四門出遊のエピソードは、釈迦が僧となるきっかけだったと思っていたのですが、帝釈天や梵天によってわざとさせられたことだったというのが意外でした。まぁたしかに、門を出て人間の四つの苦しみに出会うとは、少し都合がよすぎると思いましたが。ということは、この話はあとから作られた伝承なのでしょうか。
おそらくそうなのでしょう。でも、釈迦の物語は基本的にすべてあとから作られた伝承です。本当の釈迦の生涯など、どこにもないのかもしれません。そもそも、歴史というのはそういうもので、史実というのはフィクションです。事実を後世にありのままに伝えることなど、不可能なのです。梵天と帝釈天は仏伝の常連です。このほかに四天王もよく現れます。ヒンドゥー教の神には、他にもいろいろいるのですが、登場しません。どうしてでしょうね。

二河白道図で、手前の河岸で釈迦如来が見送り、彼岸で阿弥陀如来が招くとあるが、この構図は、本当に「苦」とか「辛」というイメージが伝わってくるものだと思う。なぜ来迎図とは違い、二河白道図では、如来たちは応援し、招くのみで、一切、手を加えてあげないのかが疑問だった。
釈迦や阿弥陀が二河白道図の中で何もしていないのは、それすらも必要ないということでしょう。行者が勇気を持って白道に足を踏み出せば、速やかに浄土に往生できるのですから、あえて手を貸すこともないのです。むしろ、絶対他力を信じることの方が重要で、それだから、旧仏教の人々が呼び戻す姿も重要になります。仏教の伝統から見れば、圧倒的に旧仏教の方が正統的です。

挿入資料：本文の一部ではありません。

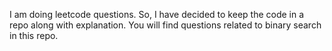 I am doing leetcode questions. So, I have decided to keep the code in a repo along with explanation. You will find questions related to binary search in this repo.
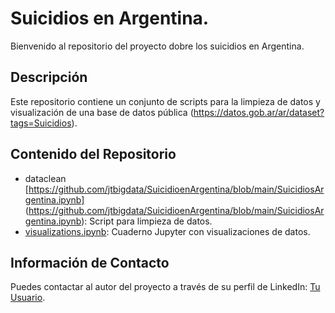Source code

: <!-- markdown -->
# Suicidios en Argentina.
Bienvenido al repositorio del proyecto dobre los suicidios en Argentina.

## Descripción
Este repositorio contiene un conjunto de scripts para la limpieza de datos y visualización de una base de datos pública (https://datos.gob.ar/ar/dataset?tags=Suicidios).

## Contenido del Repositorio
- dataclean [https://github.com/jtbigdata/SuicidioenArgentina/blob/main/SuicidiosArgentina.ipynb] (https://github.com/jtbigdata/SuicidioenArgentina/blob/main/SuicidiosArgentina.ipynb): Script para limpieza de datos.
- [visualizations.ipynb]([visualizations.ipynb](https://github.com/jtbigdata/SuicidioenArgentina/blob/main/Dashboard2.py)): Cuaderno Jupyter con visualizaciones de datos.
<!-- Agrega más elementos según sea necesario -->


## Información de Contacto
Puedes contactar al autor del proyecto a través de su perfil de LinkedIn: [Tu Usuario](https://www.linkedin.com/in/julio-c%C3%A9sar-torres-pati%C3%B1o-78492696/).
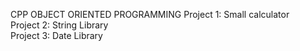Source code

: CPP OBJECT ORIENTED PROGRAMMING 
Project 1: Small calculator <br>
Project 2: String Library <br>
Project 3: Date Library 
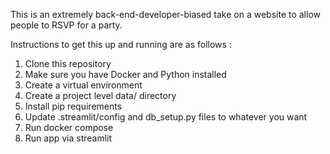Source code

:This is an extremely back-end-developer-biased take on a website to allow people to RSVP for a party.

Instructions to get this up and running are as follows :
1. Clone this repository
2. Make sure you have Docker and Python installed
3. Create a virtual environment
4. Create a project level data/ directory
5. Install pip requirements
6. Update .streamlit/config and db_setup.py files to whatever you want
7. Run docker compose
8. Run app via streamlit
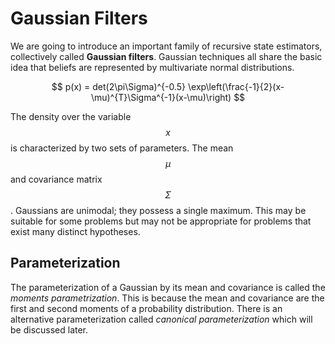 # Gaussian Filters

We are going to introduce an important family of recursive state estimators,
collectively called **Gaussian filters**. Gaussian techniques all share the
basic idea that beliefs are represented by multivariate normal distributions.

$$
p(x) = det(2\pi\Sigma)^{-0.5} \exp\left(\frac{-1}{2}(x-\mu)^{T}\Sigma^{-1}(x-\mu)\right)
$$

The density over the variable $$x$$ is characterized by two sets of parameters.
The mean $$\mu$$ and covariance matrix $$\Sigma$$. Gaussians are unimodal; they
possess a single maximum. This may be suitable for some problems but may not be
appropriate for problems that exist many distinct hypotheses. 

## Parameterization

The parameterization of a Gaussian by its mean and covariance is called the
_moments parametrization_. This is because the mean and covariance are the first
and second moments of a probability distribution. There is an alternative
parameterization called _canonical parameterization_ which will be discussed
later.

二河白道図の表現しているものは、バランスだと思った。手前の河岸側に描かれているのは、生老病死で、生きる苦しみ、彼岸は極楽浄土であり、生と死を分けている川のようにも見えるが、二河白道というそれ自体が、困難でバランスをとらないといけないものであって、そこに踏み込まないものは苦しみ、踏み込み、しかもそり越えられたものだけが楽を得られる。人の生き方はかくあるべしということを表していると思いました。
二河白道図がバランスというのはおもしろい指摘です。はじめて私が二河白道図を見たときは、画面を区切る領域があまりに人工的で、絵画としてはかえって不自然なように感じました。中心の二河白道のところなど、わざとらしいとさえ思いました。二河白道図の中でも、上部の極楽浄土の部分が大きく描かれるようになったり、全体が斜め構図になって、景観のように描かれるのも、このような不自然さやわざとらしさを緩和するための方策だったのではないかと思います。その場合、バランスをとるという意図は、後ろの方に追いやられてしまっているようです。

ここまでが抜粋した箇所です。